Filed: February 16, 2010.
Appeal from the United States District Court for the District of Nebraska.
Sara Elizabeth Fullerton, U.S. Attorney's Office, Lincoln, NE, for Plaintiff-Appellee.
Chad James Wythers, Berry Law Firm, Lincoln, NE, for Defendant-Appellant.
Before LOKEN, Chief Judge, GRUENDER and BENTON, Circuit Judges.
[UNPUBLISHED]
In 2000, a jury found John Edward Mull guilty of conspiracy to distribute cocaine base. The district court determined a sentencing range of 235-293 months under the then-mandatory Guidelines and sentenced Mull to 240 months in prison. After the Sentencing Commission reduced by two levels the offense level applicable to Mull's crack cocaine offense in Amendments 706, 711, and 713 to the now-advisory Guidelines, Mull moved for a sentence reduction under 18 U.S.C. § 3582(c)(2). The district court granted a two-level reduction, resulting in an amended range of 188-235 months. The court sentenced Mull to 192 months in prison, explaining that it would have imposed this sentence if "the amended guideline range were in effect at the time of [Mull's] original sentencing" because both 240 months, the original sentence, and 192 months were approximately two percent higher than the low end of the applicable range.
The HONORABLE WARREN K. URBOM, United States District Judge for the District of Nebraska.
Mull appeals, arguing the district court abused its discretion by failing to reduce his sentence below the amended guidelines range, by calculating the reduced sentence using a mathematical formula, and by not granting an evidentiary hearing. These arguments are foreclosed by our decision in United States v.
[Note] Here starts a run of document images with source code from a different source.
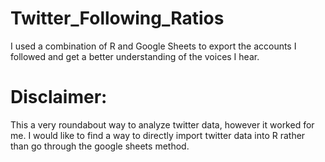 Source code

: # Twitter_Following_Ratios
I used a combination of R and Google Sheets to export the accounts I followed and get a better understanding of the voices I hear.

# Disclaimer:
This a very roundabout way to analyze twitter data, however it worked for me. I would like to find a way to directly import twitter data into R rather than go through the google sheets method. 
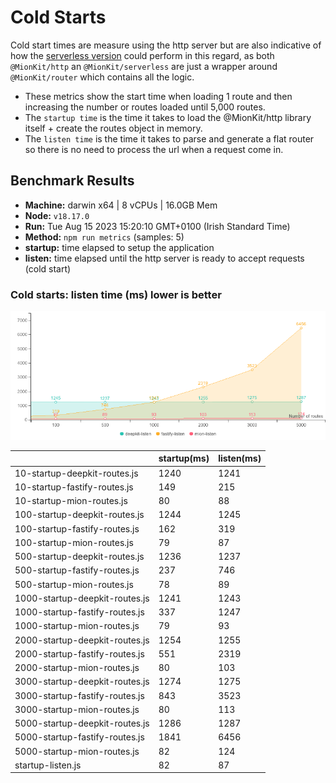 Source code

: # Cold Starts

Cold start times are measure using the http server but are also indicative of how the [serverless version](https://github.com/MionKit/mion/tree/master/packages/serverless) could perform in this regard, as both `@MionKit/http` an `@MionKit/serverless` are just a wrapper around `@MionKit/router` which contains all the logic.

- These metrics show the start time when loading 1 route and then increasing the number or routes loaded until 5,000 routes.
- The `startup time` is the time it takes to load the @MionKit/http library itself + create the routes object in memory.
- The `listen time` is the time it takes to parse and generate a flat router so there is no need to process the url when a request come in.

## Benchmark Results
* __Machine:__ darwin x64 | 8 vCPUs | 16.0GB Mem
* __Node:__ `v18.17.0`
* __Run:__ Tue Aug 15 2023 15:20:10 GMT+0100 (Irish Standard Time)
* __Method:__ `npm run metrics` (samples: 5)
* __startup:__ time elapsed to setup the application
* __listen:__ time elapsed until the http server is ready to accept requests (cold start)

### Cold starts:  listen time (ms) lower is better 

![benchmarks](assets/public/charts/cold-starts.png)



  | | startup(ms) | listen(ms) |
  |-| -           | -          |
| 10-startup-deepkit-routes.js | 1240 | 1241 |
| 10-startup-fastify-routes.js | 149 | 215 |
| 10-startup-mion-routes.js | 80 | 88 |
| 100-startup-deepkit-routes.js | 1244 | 1245 |
| 100-startup-fastify-routes.js | 162 | 319 |
| 100-startup-mion-routes.js | 79 | 87 |
| 500-startup-deepkit-routes.js | 1236 | 1237 |
| 500-startup-fastify-routes.js | 237 | 746 |
| 500-startup-mion-routes.js | 78 | 89 |
| 1000-startup-deepkit-routes.js | 1241 | 1243 |
| 1000-startup-fastify-routes.js | 337 | 1247 |
| 1000-startup-mion-routes.js | 79 | 93 |
| 2000-startup-deepkit-routes.js | 1254 | 1255 |
| 2000-startup-fastify-routes.js | 551 | 2319 |
| 2000-startup-mion-routes.js | 80 | 103 |
| 3000-startup-deepkit-routes.js | 1274 | 1275 |
| 3000-startup-fastify-routes.js | 843 | 3523 |
| 3000-startup-mion-routes.js | 80 | 113 |
| 5000-startup-deepkit-routes.js | 1286 | 1287 |
| 5000-startup-fastify-routes.js | 1841 | 6456 |
| 5000-startup-mion-routes.js | 82 | 124 |
| startup-listen.js | 82 | 87 |
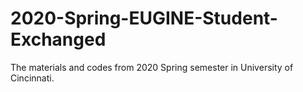 # 2020-Spring-EUGINE-Student-Exchanged
The materials and codes from 2020 Spring semester in University of Cincinnati.
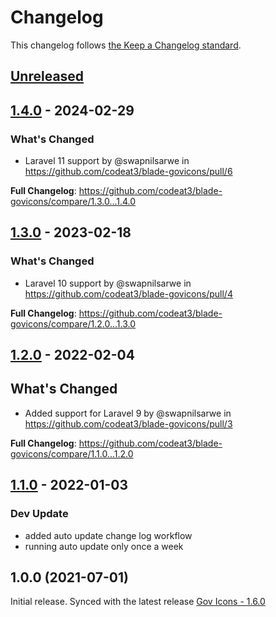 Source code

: # Changelog

This changelog follows [the Keep a Changelog standard](https://keepachangelog.com).

## [Unreleased](https://github.com/codeat3/blade-govicons/compare/1.4.0...HEAD)

## [1.4.0](https://github.com/codeat3/blade-govicons/compare/1.3.0...1.4.0) - 2024-02-29

### What's Changed

* Laravel 11 support by @swapnilsarwe in https://github.com/codeat3/blade-govicons/pull/6

**Full Changelog**: https://github.com/codeat3/blade-govicons/compare/1.3.0...1.4.0

## [1.3.0](https://github.com/codeat3/blade-govicons/compare/1.2.0...1.3.0) - 2023-02-18

### What's Changed

- Laravel 10 support by @swapnilsarwe in https://github.com/codeat3/blade-govicons/pull/4

**Full Changelog**: https://github.com/codeat3/blade-govicons/compare/1.2.0...1.3.0

## [1.2.0](https://github.com/codeat3/blade-govicons/compare/1.1.0...1.2.0) - 2022-02-04

## What's Changed

- Added support for Laravel 9 by @swapnilsarwe in https://github.com/codeat3/blade-govicons/pull/3

**Full Changelog**: https://github.com/codeat3/blade-govicons/compare/1.1.0...1.2.0

## [1.1.0](https://github.com/codeat3/blade-govicons/compare/1.0.0...1.1.0) - 2022-01-03

### Dev Update

- added auto update change log workflow
- running auto update only once a week

## 1.0.0 (2021-07-01)

Initial release.
Synced with the latest release [Gov Icons - 1.6.0](https://github.com/540co/govicons/releases/tag/1.6.0)
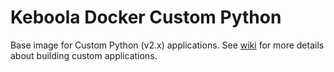 # Keboola Docker Custom Python
Base image for Custom Python (v2.x) applications. See [wiki](https://sites.google.com/a/keboola.com/wiki/home/keboola-connection/devel-space/integrating-with-kbc/custom-applications) for more details about building custom applications.

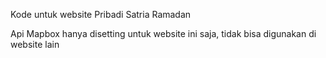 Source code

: Kode untuk website Pribadi Satria Ramadan

Api Mapbox hanya disetting untuk website ini saja, tidak bisa digunakan di website lain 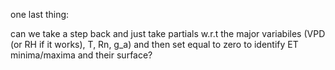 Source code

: one last thing:

can we take a step back and just take partials w.r.t the major variabiles (VPD (or RH if it works), T, Rn, g_a) and then set equal to zero to identify ET minima/maxima and their surface?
Starks, 551 F.3d 839, 842 (8th Cir.), cert. denied, ___ U.S. ___, 129 S.Ct. 2746, 174 L.Ed.2d 257 (2009), that "neither the Sixth Amendment nor [ United States v. Booker, 543 U.S. 220, 125 S.Ct. 738, 160 L.Ed.2d 621 (2005),] prevents Congress from incorporating a guideline provision as a means of defining and limiting a district court's authority to reduce a sentence under § 3582(c)." Mull argues that Starks was incorrectly decided, but as a panel we may not reconsider it.
We note that nearly every other circuit agrees with our decision in Starks. See, e.g., United States v. Dillon, 572 F.3d 146, 148-50 (3d Cir.), cert. granted, ___ U.S. ___, 130 S.Ct. 797, ___ L.Ed.2d ___ (2009).
The district court correctly applied 18 U.S.C. § 3582(c) and U.S.S.G. § 1B1.10(b)(2)(A) as construed in Starks, 551 F.3d at 841-43, and in United States v. Hasan, 245 F.3d 682, 685-87 (8th Cir. 2001) (en banc), cert. denied, 534 U.S. 905, 122 S.Ct. 238, 151 L.Ed.2d 172 (2001). The district court did not simply apply a mathematical formula. It properly determined what sentence it would have imposed had the amended guidelines range applied at the time of the original sentencing. An evidentiary hearing is not needed to make this determination. To the extent Mull argues that the district court did not adequately consider the factors in 18 U.S.C. § 3553(a) in determining the extent of his reduction within the amended guidelines range, this argument is foreclosed by United States v. Clark, 563 F.3d 722, 724 (8th Cir. 2009). As in Clark, the district court considered the § 3553(a) factors at Mull's original sentencing and noted that it gave an amended sentence that was proportional to the original sentence.
The district court order dated June 24, 2009, 2009 WL 1813634, is affirmed.